Never one to set his sights low, DeMint chose the audacious title "Saving Freedom" for a book he published last year.

DeMint's take-no-prisoners brand of politics led the National Review political journal to call him "Senator Tea Party" in a recent cover story. It's made him a hero among conservative activists nationwide.

DeMint's high-profile, high-stakes tactics have earned the ire of his political opponents: Obama has criticized him at White House briefings, while the Democratic National Committee has run TV ads ridiculing him.

In response to the uproar over his Waterloo dare of Obama last July, one DNC ad intoned: “Senator Jim DeMint is playing politics with our health care, putting the special interests in Washington ahead of South Carolina families and businesses.

DeMint, 58, has started appearing on the Sunday talk shows, long the domain of fellow S.C. Republican U.S. Sen. Lindsey Graham. "We'll find out in November who won or lost this (health care) battle," DeMint told CBS' "Face the Nation" last month.

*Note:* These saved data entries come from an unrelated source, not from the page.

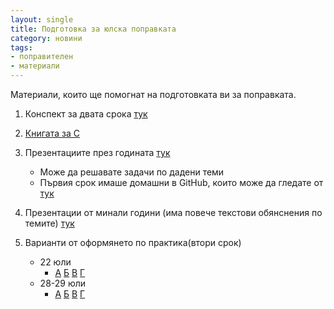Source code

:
 ```yaml
---
layout: single
title: Подготовка за юлска поправката
category: новини
tags:
- поправителен
- материали
---
```


Материали, които ще помогнат на подготовката ви за поправката.

1. Конспект за двата срока [тук](https://elsys.github.io/c-programming/2017/05/Finals-Information)

1. [Книгата за C](https://en.wikipedia.org/wiki/The_C_Programming_Language)

1. Презентациите през годината [тук](https://elsys.github.io/c-programming/category#%D0%BB%D0%B5%D0%BA%D1%86%D0%B8%D0%B8)
    * Може да решавате задачи по дадени теми
    * Първия срок имаше домашни в GitHub, които може да гледате от [тук](https://github.com/elsys/c-programming-homework)

1. Презентации от минали години (има повече текстови обянснения по темите) [тук](http://lubo.elsys-bg.org/c-programming/2008-2009/)

1. Варианти от оформянето по практика(втори срок)
    * 22 юли
        * [А](https://drive.google.com/open?id=1kzKd-Cc-8Px0iiu7fIQLm_H6EmoveWlVQCj2aZSPFJI)
        [Б](https://drive.google.com/open?id=13Zv7q-DRcH2JUw6baYm45EEF8bgf8bSue8DNjQzSqWc)
        [В](https://drive.google.com/open?id=1wfVgXx8IwYnG08wcurVxy5hX00k9dCyYooGfV1AiBtw)
        [Г](https://drive.google.com/open?id=1t_no2FfugmsK4bySBXxs3pwtXCcZUAGob_bs3hPgWzE)
    * 28-29 юли
        * [А](https://docs.google.com/document/d/1A_VNWyoL5-qO_HGrvbAxccXAXOBwneyxpiMz-3dNXqY/edit?usp=sharing)
        [Б](https://docs.google.com/document/d/1WX4WYftP91_zqBg-jDMI1vrgKMc1A8P42OGfV2dykXU/edit?usp=sharing)
        [В](https://docs.google.com/document/d/1t4Ed9QHyH9qwnMmMxEX6wNYBp-70X2M45dH5blAoDzo/edit?usp=sharing)
        [Г](https://docs.google.com/document/d/1s1yDWcY_Y_hY5K9kCkCc0AP4KEhD4yPMdW-7YuZMs_U/edit?usp=sharing)
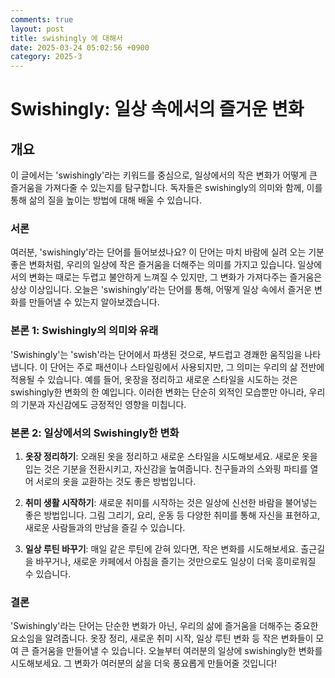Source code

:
 ```yaml
---
comments: true
layout: post
title: swishingly 에 대해서
date: 2025-03-24 05:02:56 +0900
category: 2025-3
---
```


# Swishingly: 일상 속에서의 즐거운 변화

## 개요
이 글에서는 'swishingly'라는 키워드를 중심으로, 일상에서의 작은 변화가 어떻게 큰 즐거움을 가져다줄 수 있는지를 탐구합니다. 독자들은 swishingly의 의미와 함께, 이를 통해 삶의 질을 높이는 방법에 대해 배울 수 있습니다.

### 서론
여러분, 'swishingly'라는 단어를 들어보셨나요? 이 단어는 마치 바람에 실려 오는 기분 좋은 변화처럼, 우리의 일상에 작은 즐거움을 더해주는 의미를 가지고 있습니다. 일상에서의 변화는 때로는 두렵고 불안하게 느껴질 수 있지만, 그 변화가 가져다주는 즐거움은 상상 이상입니다. 오늘은 'swishingly'라는 단어를 통해, 어떻게 일상 속에서 즐거운 변화를 만들어낼 수 있는지 알아보겠습니다.

### 본론 1: Swishingly의 의미와 유래
'Swishingly'는 'swish'라는 단어에서 파생된 것으로, 부드럽고 경쾌한 움직임을 나타냅니다. 이 단어는 주로 패션이나 스타일링에서 사용되지만, 그 의미는 우리의 삶 전반에 적용될 수 있습니다. 예를 들어, 옷장을 정리하고 새로운 스타일을 시도하는 것은 swishingly한 변화의 한 예입니다. 이러한 변화는 단순히 외적인 모습뿐만 아니라, 우리의 기분과 자신감에도 긍정적인 영향을 미칩니다.

### 본론 2: 일상에서의 Swishingly한 변화
1. **옷장 정리하기**: 오래된 옷을 정리하고 새로운 스타일을 시도해보세요. 새로운 옷을 입는 것은 기분을 전환시키고, 자신감을 높여줍니다. 친구들과의 스와핑 파티를 열어 서로의 옷을 교환하는 것도 좋은 방법입니다.
   
2. **취미 생활 시작하기**: 새로운 취미를 시작하는 것은 일상에 신선한 바람을 불어넣는 좋은 방법입니다. 그림 그리기, 요리, 운동 등 다양한 취미를 통해 자신을 표현하고, 새로운 사람들과의 만남을 즐길 수 있습니다.

3. **일상 루틴 바꾸기**: 매일 같은 루틴에 갇혀 있다면, 작은 변화를 시도해보세요. 출근길을 바꾸거나, 새로운 카페에서 아침을 즐기는 것만으로도 일상이 더욱 흥미로워질 수 있습니다.

### 결론
'Swishingly'라는 단어는 단순한 변화가 아닌, 우리의 삶에 즐거움을 더해주는 중요한 요소임을 알려줍니다. 옷장 정리, 새로운 취미 시작, 일상 루틴 변화 등 작은 변화들이 모여 큰 즐거움을 만들어낼 수 있습니다. 오늘부터 여러분의 일상에 swishingly한 변화를 시도해보세요. 그 변화가 여러분의 삶을 더욱 풍요롭게 만들어줄 것입니다!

DeMint, who owned a Greenville marketing firm before his election to the U.S. House in 1988, doesn't mind all the attention. "I'm proud of helping to raise the national awareness of the problems with wasteful spending," DeMint told McClatchy. "What I think I've done more than anything else as an individual senator is to help engage people all over the country."

It's virtually a foregone conclusion that DeMint will win the June 8 Republican Senate primary in a walkover: His only opponent is Susan Gaddy, a Charleston attorney and former Democrat who has never held elective office.

DeMint has more than $3.2 million in his campaign coffers. Gaddy barely beat the March 30 filing deadline to enter the race; as of Friday, she hadn't launched a campaign Web site.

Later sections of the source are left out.